= RECORD EXCERPTS =

--------------------------------------------------

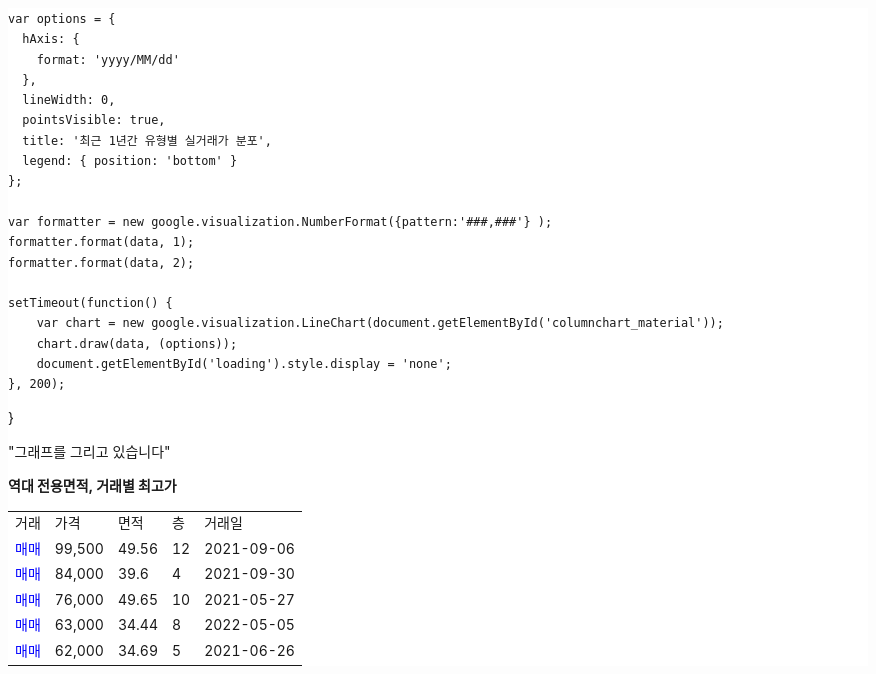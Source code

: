     var options = {
      hAxis: {
        format: 'yyyy/MM/dd'
      },    
      lineWidth: 0,
      pointsVisible: true,    
      title: '최근 1년간 유형별 실거래가 분포',
      legend: { position: 'bottom' }
    };

    var formatter = new google.visualization.NumberFormat({pattern:'###,###'} );
    formatter.format(data, 1);
    formatter.format(data, 2);
    
    setTimeout(function() {
        var chart = new google.visualization.LineChart(document.getElementById('columnchart_material'));
        chart.draw(data, (options));
        document.getElementById('loading').style.display = 'none';
    }, 200);
  }
</script>


<div id="loading" style="z-index:20; display: block; margin-left: 0px">"그래프를 그리고 있습니다"</div>
<div id="columnchart_material" style="width: 95%; margin-left: 0px; display: block"></div>

<b>역대 전용면적, 거래별 최고가</b>
<table class="sortable">
    <tr>
      <td>거래</td>
      <td>가격</td>
      <td>면적</td>
      <td>층</td>
      <td>거래일</td>
    </tr>
        <tr>
          <td><a style="color: blue">매매</a></td>
          <td>99,500</td>
          <td>49.56</td>
          <td>12</td>
          <td>2021-09-06</td>
        </tr>            <tr>
          <td><a style="color: blue">매매</a></td>
          <td>84,000</td>
          <td>39.6</td>
          <td>4</td>
          <td>2021-09-30</td>
        </tr>            <tr>
          <td><a style="color: blue">매매</a></td>
          <td>76,000</td>
          <td>49.65</td>
          <td>10</td>
          <td>2021-05-27</td>
        </tr>            <tr>
          <td><a style="color: blue">매매</a></td>
          <td>63,000</td>
          <td>34.44</td>
          <td>8</td>
          <td>2022-05-05</td>
        </tr>            <tr>
          <td><a style="color: blue">매매</a></td>
          <td>62,000</td>
          <td>34.69</td>
          <td>5</td>
          <td>2021-06-26</td>
        </tr>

--------------------------------------------------

= REQUIRED WORK =
The answer must be the lines from the first one in the records through the line containing "var formatter = new", copied exactly, with no pictures.

= RESPONSE TO THE EXERCISE =
Source code

:     var options = {
      hAxis: {
        format: 'yyyy/MM/dd'
      },    
      lineWidth: 0,
      pointsVisible: true,    
      title: '최근 1년간 유형별 실거래가 분포',
      legend: { position: 'bottom' }
    };

    var formatter = new google.visualization.NumberFormat({pattern:'###,###'} );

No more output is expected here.